● **Task requirements**
Whenever a line in the data below includes the string "definition", copy it out.

(Extracted records)
'''

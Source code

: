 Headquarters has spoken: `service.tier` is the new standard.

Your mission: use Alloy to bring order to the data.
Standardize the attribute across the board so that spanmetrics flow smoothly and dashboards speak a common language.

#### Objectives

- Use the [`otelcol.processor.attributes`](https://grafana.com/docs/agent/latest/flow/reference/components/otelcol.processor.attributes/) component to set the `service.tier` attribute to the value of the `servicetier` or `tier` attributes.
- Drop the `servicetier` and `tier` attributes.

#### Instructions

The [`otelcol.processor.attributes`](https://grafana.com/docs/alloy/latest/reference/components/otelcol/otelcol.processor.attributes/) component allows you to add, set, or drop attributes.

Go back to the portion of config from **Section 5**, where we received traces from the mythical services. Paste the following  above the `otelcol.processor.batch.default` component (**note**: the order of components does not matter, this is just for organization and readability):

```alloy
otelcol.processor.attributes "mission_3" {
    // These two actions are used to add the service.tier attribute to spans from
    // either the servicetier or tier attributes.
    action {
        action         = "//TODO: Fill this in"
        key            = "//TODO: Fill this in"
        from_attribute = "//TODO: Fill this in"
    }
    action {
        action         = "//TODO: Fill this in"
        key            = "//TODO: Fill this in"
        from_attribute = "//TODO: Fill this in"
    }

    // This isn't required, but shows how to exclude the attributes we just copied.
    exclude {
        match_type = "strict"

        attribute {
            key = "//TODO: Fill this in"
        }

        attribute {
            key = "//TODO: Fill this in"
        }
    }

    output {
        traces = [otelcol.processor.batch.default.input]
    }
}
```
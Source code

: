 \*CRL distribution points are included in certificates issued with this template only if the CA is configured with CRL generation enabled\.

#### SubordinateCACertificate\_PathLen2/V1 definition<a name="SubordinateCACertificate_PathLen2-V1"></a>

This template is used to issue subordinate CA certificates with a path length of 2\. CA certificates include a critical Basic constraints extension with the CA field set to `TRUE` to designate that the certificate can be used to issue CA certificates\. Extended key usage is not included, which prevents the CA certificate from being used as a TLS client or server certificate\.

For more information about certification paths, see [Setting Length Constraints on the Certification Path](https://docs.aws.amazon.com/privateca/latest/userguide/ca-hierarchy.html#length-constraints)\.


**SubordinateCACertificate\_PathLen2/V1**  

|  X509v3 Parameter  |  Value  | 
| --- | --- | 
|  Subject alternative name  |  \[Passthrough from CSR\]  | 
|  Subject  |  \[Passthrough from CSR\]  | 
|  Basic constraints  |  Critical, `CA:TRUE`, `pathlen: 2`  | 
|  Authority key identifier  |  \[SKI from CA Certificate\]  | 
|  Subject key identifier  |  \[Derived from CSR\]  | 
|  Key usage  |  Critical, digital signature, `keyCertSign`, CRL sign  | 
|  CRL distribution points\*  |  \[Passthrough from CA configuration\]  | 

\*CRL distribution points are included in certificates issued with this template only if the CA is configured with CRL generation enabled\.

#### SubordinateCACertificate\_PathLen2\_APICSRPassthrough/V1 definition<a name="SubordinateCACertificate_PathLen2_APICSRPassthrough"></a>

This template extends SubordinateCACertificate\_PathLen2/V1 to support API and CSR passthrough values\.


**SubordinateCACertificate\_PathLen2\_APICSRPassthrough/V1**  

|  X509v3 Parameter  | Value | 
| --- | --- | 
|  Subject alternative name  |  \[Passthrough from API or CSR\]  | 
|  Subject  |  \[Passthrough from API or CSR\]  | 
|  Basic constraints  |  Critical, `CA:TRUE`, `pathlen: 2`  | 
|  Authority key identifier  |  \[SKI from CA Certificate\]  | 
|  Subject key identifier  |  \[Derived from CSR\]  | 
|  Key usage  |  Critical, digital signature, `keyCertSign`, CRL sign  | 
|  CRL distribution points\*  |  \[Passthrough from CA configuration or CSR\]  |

'''

● **Expected output**
#### SubordinateCACertificate\_PathLen2/V1 definition<a name="SubordinateCACertificate_PathLen2-V1"></a>
#### SubordinateCACertificate\_PathLen2\_APICSRPassthrough/V1 definition<a name="SubordinateCACertificate_PathLen2_APICSRPassthrough"></a>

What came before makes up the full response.